Work to be completed: Please copy exactly the part of the records below that opens with the line containing "Property is indexed." and closes with the line containing "This project is", leaving out any pictures.

(Saved data entries)
__________________________________________________

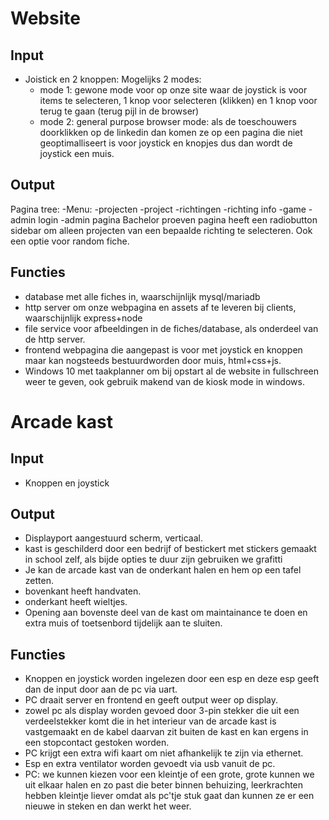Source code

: # Website
## Input
- Joistick en 2 knoppen: Mogelijks 2 modes:
    - mode 1: gewone mode voor op onze site waar de joystick is voor items te selecteren, 1 knop voor selecteren (klikken) en 1 knop voor terug te gaan (terug pijl in de browser)
    - mode 2: general purpose browser mode: als de toeschouwers doorklikken op de linkedin dan komen ze op een pagina die niet geoptimalliseert is voor joystick en knopjes dus dan wordt de joystick een muis.

## Output
Pagina tree:
    -Menu:
        -projecten
            -project
        -richtingen
            -richting info
        -game
        -admin login
            -admin pagina
Bachelor proeven pagina heeft een radiobutton sidebar om alleen projecten van een bepaalde richting te selecteren. Ook een optie voor random fiche.

## Functies
- database met alle fiches in, waarschijnlijk mysql/mariadb
- http server om onze webpagina en assets af te leveren bij clients, waarschijnlijk express+node
- file service voor afbeeldingen in de fiches/database, als onderdeel van de http server.
- frontend webpagina die aangepast is voor met joystick en knoppen maar kan nogsteeds bestuurdworden door muis, html+css+js.
- Windows 10 met taakplanner om bij opstart al de website in fullschreen weer te geven, ook gebruik makend van de kiosk mode in windows.

# Arcade kast
## Input
- Knoppen en joystick

## Output
- Displayport aangestuurd scherm, verticaal.
- kast is geschilderd door een bedrijf of bestickert met stickers gemaakt in school zelf, als bijde opties te duur zijn gebruiken we grafitti
- Je kan de arcade kast van de onderkant halen en hem op een tafel zetten.
- bovenkant heeft handvaten.
- onderkant heeft wieltjes.
- Opening aan bovenste deel van de kast om maintainance te doen en extra muis of toetsenbord tijdelijk aan te sluiten. 

## Functies
- Knoppen en joystick worden ingelezen door een esp en deze esp geeft dan de input door aan de pc via uart.
- PC draait server en frontend en geeft output weer op display.
- zowel pc als display worden gevoed door 3-pin stekker die uit een verdeelstekker komt die in het interieur van de arcade kast is vastgemaakt en de kabel daarvan zit buiten de kast en kan ergens in een stopcontact gestoken worden.
- PC krijgt een extra wifi kaart om niet afhankelijk te zijn via ethernet.
- Esp en extra ventilator worden gevoedt via usb vanuit de pc.
- PC: we kunnen kiezen voor een kleintje of een grote, grote kunnen we uit elkaar halen en zo past die beter binnen behuizing, leerkrachten hebben kleintje liever omdat als pc'tje stuk gaat dan kunnen ze er een nieuwe in steken en dan werkt het weer.
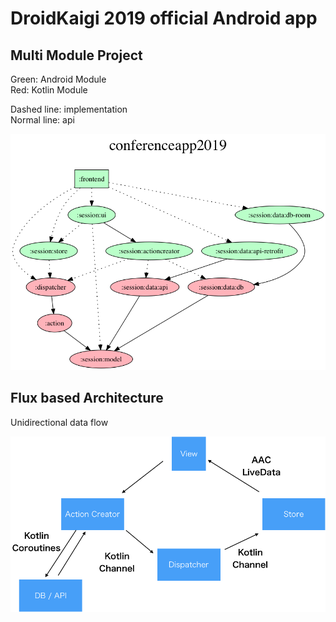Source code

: # DroidKaigi 2019 official Android app

## Multi Module Project
Green: Android Module  
Red: Kotlin Module

Dashed line: implementation  
Normal line: api

![](project.dot.png)

## Flux based Architecture
Unidirectional data flow

![](architecture.png)

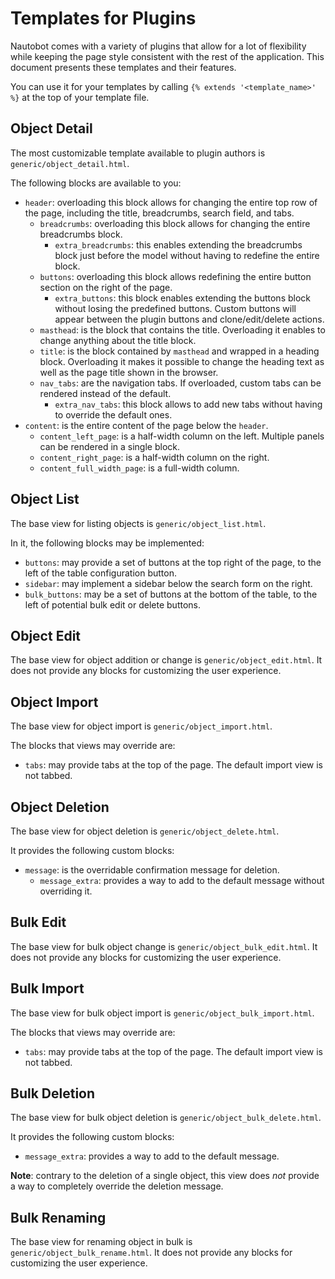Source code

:# Templates for Plugins

Nautobot comes with a variety of plugins that allow for a lot of flexibility
while keeping the page style consistent with the rest of the application.
This document presents these templates and their features.

You can use it for your templates by calling `{% extends '<template_name>' %}`
at the top of your template file.

## Object Detail

The most customizable template available to plugin authors is
`generic/object_detail.html`.

The following blocks are available to you:

- `header`: overloading this block allows for changing the entire top row of
  the page, including the title, breadcrumbs, search field, and tabs.
    - `breadcrumbs`: overloading this block allows for changing the entire
      breadcrumbs block.
        - `extra_breadcrumbs`: this enables extending the breadcrumbs block
          just before the model without having to redefine the entire block.
    - `buttons`: overloading this block allows redefining the entire button
      section on the right of the page.
        - `extra_buttons`: this block enables extending the buttons block
          without losing the predefined buttons. Custom buttons will appear
          between the plugin buttons and clone/edit/delete actions.
    - `masthead`: is the block that contains the title. Overloading it enables
      to change anything about the title block.
    - `title`: is the block contained by `masthead` and wrapped in a heading
      block. Overloading it makes it possible to change the heading text as
      well as the page title shown in the browser.
    - `nav_tabs`: are the navigation tabs. If overloaded, custom tabs can be
      rendered instead of the default.
        - `extra_nav_tabs`: this block allows to add new tabs without having to
          override the default ones.
- `content`: is the entire content of the page below the `header`.
    - `content_left_page`: is a half-width column on the left. Multiple panels
      can be rendered in a single block.
    - `content_right_page`: is a half-width column on the right.
    - `content_full_width_page`: is a full-width column.

## Object List

The base view for listing objects is `generic/object_list.html`.

In it, the following blocks may be implemented:

- `buttons`: may provide a set of buttons at the top right of the page, to the
  left of the table configuration button.
- `sidebar`: may implement a sidebar below the search form on the right.
- `bulk_buttons`: may be a set of buttons at the bottom of the table, to the
  left of potential bulk edit or delete buttons.

## Object Edit

The base view for object addition or change is `generic/object_edit.html`. It
does not provide any blocks for customizing the user experience.

## Object Import

The base view for object import is `generic/object_import.html`.

The blocks that views may override are:

- `tabs`: may provide tabs at the top of the page. The default import view is
  not tabbed.

## Object Deletion

The base view for object deletion is `generic/object_delete.html`.

It provides the following custom blocks:

- `message`: is the overridable confirmation message for deletion.
    - `message_extra`: provides a way to add to the default message without
      overriding it.

## Bulk Edit

The base view for bulk object change is `generic/object_bulk_edit.html`. It
does not provide any blocks for customizing the user experience.

## Bulk Import

The base view for bulk object import is `generic/object_bulk_import.html`.

The blocks that views may override are:

- `tabs`: may provide tabs at the top of the page. The default import view is
  not tabbed.

## Bulk Deletion

The base view for bulk object deletion is `generic/object_bulk_delete.html`.

It provides the following custom blocks:

- `message_extra`: provides a way to add to the default message.

**Note**: contrary to the deletion of a single object, this view does *not*
provide a way to completely override the deletion message.

## Bulk Renaming

The base view for renaming object in bulk is `generic/object_bulk_rename.html`.
It does not provide any blocks for customizing the user experience.

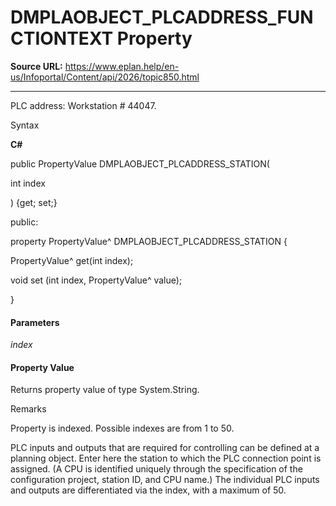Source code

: # DMPLAOBJECT_PLCADDRESS_FUNCTIONTEXT Property

**Source URL:** https://www.eplan.help/en-us/Infoportal/Content/api/2026/topic850.html

---

PLC address: Workstation # 44047.

Syntax

**C#**



public PropertyValue DMPLAOBJECT_PLCADDRESS_STATION( 

   int index

) {get; set;}

public:

property PropertyValue^ DMPLAOBJECT_PLCADDRESS_STATION {

   PropertyValue^ get(int index);

   void set (int index, PropertyValue^ value);

}


#### Parameters

*index*

#### Property Value

Returns property value of type System.String.

Remarks

Property is indexed. Possible indexes are from 1 to 50.

PLC inputs and outputs that are required for controlling can be defined at a planning object. Enter here the station to which the PLC connection point is assigned. (A CPU is identified uniquely through the specification of the configuration project, station ID, and CPU name.) The individual PLC inputs and outputs are differentiated via the index, with a maximum of 50.
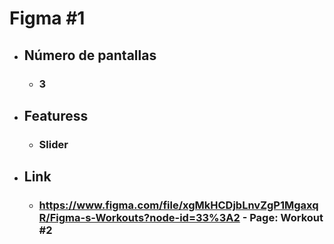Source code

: # Figma #1
- ## Número de pantallas
    - ### 3
- ## Featuress
    - ### Slider 
- ## Link
    - ### https://www.figma.com/file/xgMkHCDjbLnvZgP1MgaxqR/Figma-s-Workouts?node-id=33%3A2 - Page: Workout #2
	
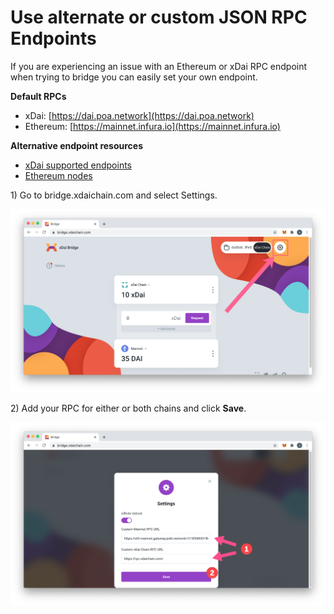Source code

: # Use alternate or custom JSON RPC Endpoints

If you are experiencing an issue with an Ethereum or xDai RPC endpoint when trying to bridge you can easily set your own endpoint.

**Default RPCs**

* xDai: [https://dai.poa.network](https://dai.poa.network)
* Ethereum: [https://mainnet.infura.io](https://mainnet.infura.io)

**Alternative endpoint resources**

* [xDai supported endpoints](../../for-developers/developer-resources/#json-rpc-endpoints)
* [Ethereum nodes](https://ethereumnodes.com/)

1\) Go to bridge.xdaichain.com and select Settings.

![](../../.gitbook/assets/xsetting1.png)

2\) Add your RPC for either or both chains and click **Save**.

![](../../.gitbook/assets/xsetting2.png)



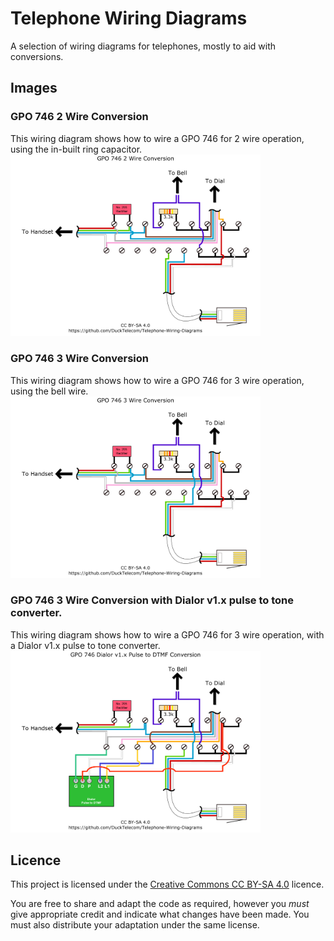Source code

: 
# Telephone Wiring Diagrams
A selection of wiring diagrams for telephones, mostly to aid with conversions.

## Images
### GPO 746 2 Wire Conversion
This wiring diagram shows how to wire a GPO 746 for 2 wire operation, using the in-built ring capacitor.  
<img src="GPO/746/gpo_746_2_wire_conversion.png" width="400">

### GPO 746 3 Wire Conversion
This wiring diagram shows how to wire a GPO 746 for 3 wire operation, using the bell wire.  
<img src="GPO/746/gpo_746_3_wire_conversion.png" width="400">

### GPO 746 3 Wire Conversion with Dialor v1.x pulse to tone converter.   
This wiring diagram shows how to wire a GPO 746 for 3 wire operation, with a Dialor v1.x pulse to tone converter.  
<img src="GPO/746/gpo_746_dialor_v1-X_conversion.png" width="400">

## Licence

This project is licensed under the [Creative Commons CC BY-SA 4.0](https://creativecommons.org/licenses/by-sa/4.0/) licence.

You are free to share and adapt the code as required, however you *must* give appropriate credit and indicate what changes have been made. You must also distribute your adaptation under the same license.

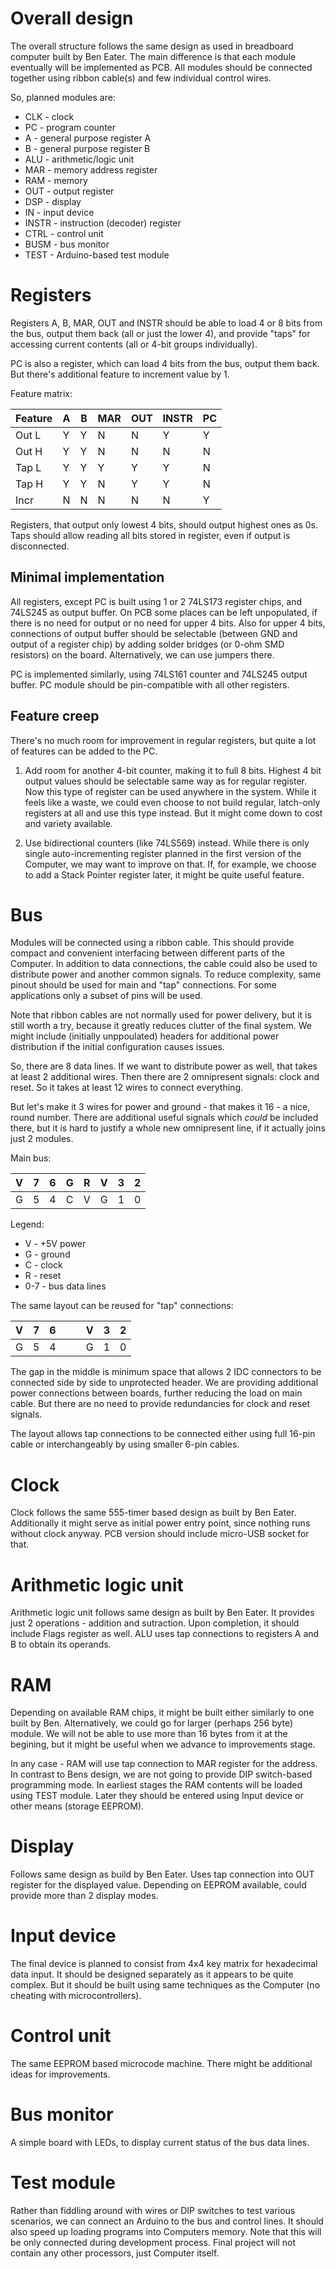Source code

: Overall design
==============

The overall structure follows the same design as used in breadboard computer built by Ben Eater. The
main difference is that each module eventually will be implemented as PCB. All modules should be
connected together using ribbon cable(s) and few individual control wires.

So, planned modules are:
* CLK   - clock
* PC    - program counter
* A     - general purpose register A
* B     - general purpose register B
* ALU   - arithmetic/logic unit
* MAR   - memory address register
* RAM   - memory
* OUT   - output register
* DSP   - display
* IN    - input device
* INSTR - instruction (decoder) register
* CTRL  - control unit
* BUSM  - bus monitor
* TEST  - Arduino-based test module

Registers
=========

Registers A, B, MAR, OUT and INSTR should be able to load 4 or 8 bits from the bus, output them back
(all or just the lower 4), and provide "taps" for accessing current contents (all or 4-bit groups
individually).

PC is also a register, which can load 4 bits from the bus, output them back. But there's additional
feature to increment value by 1.


Feature matrix:

| Feature |    A    |    B    |   MAR   |   OUT   |  INSTR  |   PC    |
| ------- | ------- | ------- | ------- | ------- | ------- | ------- |
| Out L   |    Y    |    Y    |    N    |    N    |    Y    |    Y    |
| Out H   |    Y    |    Y    |    N    |    N    |    N    |    N    |
| Tap L   |    Y    |    Y    |    Y    |    Y    |    Y    |    N    |
| Tap H   |    Y    |    Y    |    N    |    Y    |    Y    |    N    |
| Incr    |    N    |    N    |    N    |    N    |    N    |    Y    |


Registers, that output only lowest 4 bits, should output highest ones as 0s. Taps should allow
reading all bits stored in register, even if output is disconnected.


Minimal implementation
----------------------

All registers, except PC is built using 1 or 2 74LS173 register chips, and 74LS245 as output buffer.
On PCB some places can be left unpopulated, if there is no need for output or no need for upper
4 bits. Also for upper 4 bits, connections of output buffer should be selectable (between GND and
output of a register chip) by adding solder bridges (or 0-ohm SMD resistors) on the board.
Alternatively, we can use jumpers there.

PC is implemented similarly, using 74LS161 counter and 74LS245 output buffer. PC module should be
pin-compatible with all other registers.


Feature creep
-------------

There's no much room for improvement in regular registers, but quite a lot of features can be added
to the PC.

1. Add room for another 4-bit counter, making it to full 8 bits. Highest 4 bit output values should
   be selectable same way as for regular register. Now this type of register can be used anywhere in
   the system. While it feels like a waste, we could even choose to not build regular, latch-only
   registers at all and use this type instead. But it might come down to cost and variety available.

2. Use bidirectional counters (like 74LS569) instead. While there is only single auto-incrementing
   register planned in the first version of the Computer, we may want to improve on that. If, for
   example, we choose to add a Stack Pointer register later, it might be quite useful feature.



Bus
===

Modules will be connected using a ribbon cable. This should provide compact and convenient
interfacing between different parts of the Computer. In addition to data connections, the cable
could also be used to distribute power and another common signals. To reduce complexity, same pinout
should be used for main and "tap" connections. For some applications only a subset of pins will be
used.

Note that ribbon cables are not normally used for power delivery, but it is still worth a try,
because it greatly reduces clutter of the final system. We might include (initially unppoulated)
headers for additional power distribution if the initial configuration causes issues.


So, there are 8 data lines. If we want to distribute power as well, that takes at least 2 additional
wires. Then there are 2 omnipresent signals: clock and reset. So it takes at least 12 wires to
connect everything.


But let's make it 3 wires for power and ground - that makes it 16 - a nice, round number. There are
additional useful signals which *could* be included there, but it is hard to justify a whole new
omnipresent line, if it actually joins just 2 modules.


Main  bus:

| V | 7 | 6 | G | R | V | 3 | 2 |
| - | - | - | - | - | - | - | - |
| G | 5 | 4 | C | V | G | 1 | 0 |


Legend:
* V - +5V power
* G - ground
* C - clock
* R - reset
* 0-7 - bus data lines

The same layout can be reused for "tap" connections:


| V | 7 | 6 |   |   | V | 3 | 2 |
| - | - | - | - | - | - | - | - |
| G | 5 | 4 |   |   | G | 1 | 0 |


The gap in the middle is minimum space that allows 2 IDC connectors to be connected side by side to
unprotected header. We are providing additional power connections between boards, further reducing
the load on main cable. But there are no need to provide redundancies for clock and reset signals.


The layout allows tap connections to be connected either using full 16-pin cable or interchangeably
by using smaller 6-pin cables.



Clock
=====

Clock follows the same 555-timer based design as built by Ben Eater. Additionally it might serve as
initial power entry point, since nothing runs without clock anyway. PCB version should include
micro-USB socket for that.


Arithmetic logic unit
=====================

Arithmetic logic unit follows same design as built by Ben Eater. It provides just 2 operations -
addition and sutraction. Upon completion, it should include Flags register as well. ALU uses tap
connections to registers A and B to obtain its operands.


RAM
===

Depending on available RAM chips, it might be built either similarly to one built by Ben.
Alternatively, we could go for larger (perhaps 256 byte) module. We will not be able to use more
than 16 bytes from it at the begining, but it might be useful when we advance to improvements stage.

In any case - RAM will use tap connection to MAR register for the address. In contrast to Bens
design, we are not going to provide DIP switch-based programming mode. In earliest stages the RAM
contents will be loaded using TEST module. Later they should be entered using Input device or other
means (storage EEPROM).


Display
=======

Follows same design as build by Ben Eater. Uses tap connection into OUT register for the displayed
value. Depending on EEPROM available, could provide more than 2 display modes.


Input device
============

The final device is planned to consist from 4x4 key matrix for hexadecimal data input. It should be
designed separately as it appears to be quite complex. But it should be built using same techniques
as the Computer (no cheating with microcontrollers).



Control unit
============

The same EEPROM based microcode machine. There might be additional ideas for improvements. 



Bus monitor
===========

A simple board with LEDs, to display current status of the bus data lines.


Test module
===========

Rather than fiddling around with wires or DIP switches to test various scenarios, we can connect an
Arduino to the bus and control lines. It should also speed up loading programs into Computers
memory. Note that this will be only connected during development process. Final project will not
contain any other processors, just Computer itself.

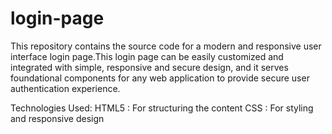 # login-page

This repository contains the source code for a modern and responsive user interface login page.This login page can be easily customized and integrated with simple, responsive and secure design, and it serves foundational components for any web application to provide secure user authentication experience.

Technologies Used:
HTML5 : For structuring the content
CSS : For styling and responsive design
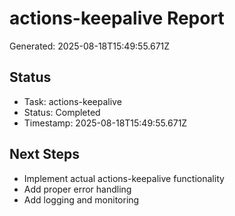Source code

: # actions-keepalive Report

Generated: 2025-08-18T15:49:55.671Z

## Status
- Task: actions-keepalive
- Status: Completed
- Timestamp: 2025-08-18T15:49:55.671Z

## Next Steps
- Implement actual actions-keepalive functionality
- Add proper error handling
- Add logging and monitoring
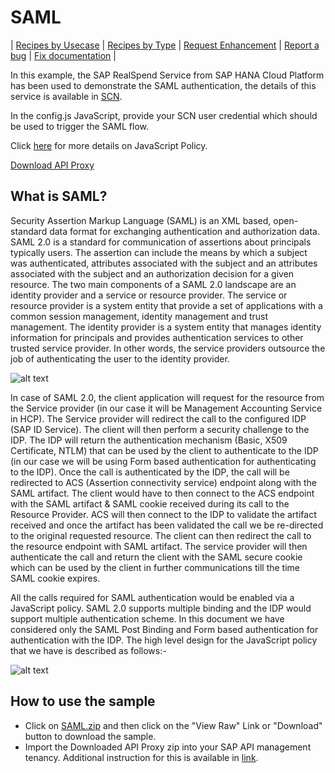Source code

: # SAML

\| [Recipes by Usecase](../../../api-recipes-by-usecase.md) \| [Recipes by Type](../../../api-recipes-by-type.md) \| [Request Enhancement](https://github.com/SAP-samples/apibusinesshub-api-recipes/issues/new?assignees=&labels=Recipe%20Fix,enhancement&template=recipe-request.md&title=Improve%20SAML-auth-api-proxy ) \| [Report a bug](https://github.com/SAP-samples/apibusinesshub-api-recipes/issues/new?assignees=&labels=Recipe%20Fix,bug&template=bug_report.md&title=Issue%20with%20SAML-auth-api-proxy ) \| [Fix documentation](https://github.com/SAP-samples/apibusinesshub-api-recipes/issues/new?assignees=&labels=Recipe%20Fix,documentation&template=bug_report.md&title=Docu%20fix%20SAML-auth-api-proxy ) \|

In this example, the SAP RealSpend Service from SAP HANA Cloud Platform has been used to demonstrate the SAML authentication, the details of this service is available in [SCN](http://scn.sap.com/community/simple-finance/blog/2016/04/03/try-out-sap-budget-management-beta-on-sap-hana-cloud-platform).

In the config.js JavaScript, provide your SCN user credential which should be used to trigger the SAML flow.

Click [here](https://help.hana.ondemand.com/apim_od/frameset.htm?5b63ed7782ab4b4ea96bf84119059039.html) for more details on JavaScript Policy.

[Download API Proxy](./SAML.zip)

## What is SAML?
Security Assertion Markup Language (SAML) is an XML based, open-standard data format for exchanging authentication and authorization data.  SAML 2.0 is a standard for communication of assertions about principals typically users. The assertion can include the means by which a subject was authenticated, attributes associated with the subject and an attributes associated with the subject and an authorization decision for a given resource. The two main components of a SAML 2.0 landscape are an identity provider and a service or resource provider. The service or resource provider is a system entity that provide a set of applications with a common session management, identity management and trust management. The identity provider is a system entity that manages identity information for principals and provides authentication services to other trusted service provider. In other words, the service providers outsource the job of authenticating the user to the identity provider.

![alt text](./images/overview.png)

In case of SAML 2.0, the client application will request for the resource from the Service provider (in our case it will be Management Accounting Service in HCP). The Service provider will redirect the call to the configured IDP (SAP ID Service). The client will then perform a security challenge to the IDP. The IDP will return the authentication mechanism (Basic, X509 Certificate, NTLM) that can be used by the client to authenticate to the IDP (in our case we will be using Form based authentication for authenticating to the IDP).  Once the call is authenticated by the IDP, the call will be redirected to ACS (Assertion connectivity service) endpoint along with the SAML artifact. The client would have to then connect to the ACS endpoint with the SAML artifact & SAML cookie received during its call to the Resource Provider. ACS will then connect to the IDP to validate the artifact received and once the artifact has been validated the call we be re-directed to the original requested resource. The client can then redirect the call to the resource endpoint with SAML artifact. The service provider will then authenticate the call and return the client with the SAML secure cookie which can be used by the client in further communications till the time SAML cookie expires.

All the calls required for SAML authentication would be enabled via a JavaScript policy.  SAML 2.0 supports multiple binding and the IDP would support multiple authentication scheme. In this document we have considered only the SAML Post Binding and Form based authentication for authentication with the IDP. The high level design for the JavaScript policy that we have is described as follows:-

![alt text](./images/samlpolicyflow.png)




## How to use the sample

* Click on [SAML.zip](./SAML.zip) and then click on the "View Raw" Link or "Download" button to download the sample.
* Import the Downloaded API Proxy zip into your SAP API management tenancy. Additional instruction for this is available in [link](https://help.hana.ondemand.com/apim_od/frameset.htm?9342a932441e45cd9636eb0a01a89958.html).
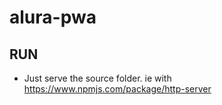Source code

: # alura-pwa

## RUN
- Just serve the source folder. ie with https://www.npmjs.com/package/http-server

__________________________________________________

Finished exercise:
Property is indexed. Possible indexes are from 1 to 50.

PLC inputs and outputs that are required for controlling can be defined at a planning object. Enter here the station to which the PLC connection point is assigned. (A CPU is identified uniquely through the specification of the configuration project, station ID, and CPU name.) The individual PLC inputs and outputs are differentiated via the index, with a maximum of 50.
Source code

: # Figma #1
- ## Número de pantallas
    - ### 3
- ## Featuress
    - ### Slider 
- ## Link
    - ### https://www.figma.com/file/xgMkHCDjbLnvZgP1MgaxqR/Figma-s-Workouts?node-id=33%3A2 - Page: Workout #2
	
Source code

: # Use alternate or custom JSON RPC Endpoints

If you are experiencing an issue with an Ethereum or xDai RPC endpoint when trying to bridge you can easily set your own endpoint.

**Default RPCs**

* xDai: [https://dai.poa.network](https://dai.poa.network)
* Ethereum: [https://mainnet.infura.io](https://mainnet.infura.io)

**Alternative endpoint resources**

* [xDai supported endpoints](../../for-developers/developer-resources/#json-rpc-endpoints)
* [Ethereum nodes](https://ethereumnodes.com/)

1\) Go to bridge.xdaichain.com and select Settings.

![](../../.gitbook/assets/xsetting1.png)

2\) Add your RPC for either or both chains and click **Save**.

![](../../.gitbook/assets/xsetting2.png)



Source code

: 
# Telephone Wiring Diagrams
A selection of wiring diagrams for telephones, mostly to aid with conversions.

## Images
### GPO 746 2 Wire Conversion
This wiring diagram shows how to wire a GPO 746 for 2 wire operation, using the in-built ring capacitor.  
<img src="GPO/746/gpo_746_2_wire_conversion.png" width="400">

### GPO 746 3 Wire Conversion
This wiring diagram shows how to wire a GPO 746 for 3 wire operation, using the bell wire.  
<img src="GPO/746/gpo_746_3_wire_conversion.png" width="400">

### GPO 746 3 Wire Conversion with Dialor v1.x pulse to tone converter.   
This wiring diagram shows how to wire a GPO 746 for 3 wire operation, with a Dialor v1.x pulse to tone converter.  
<img src="GPO/746/gpo_746_dialor_v1-X_conversion.png" width="400">

## Licence

This project is licensed under the [Creative Commons CC BY-SA 4.0](https://creativecommons.org/licenses/by-sa/4.0/) licence.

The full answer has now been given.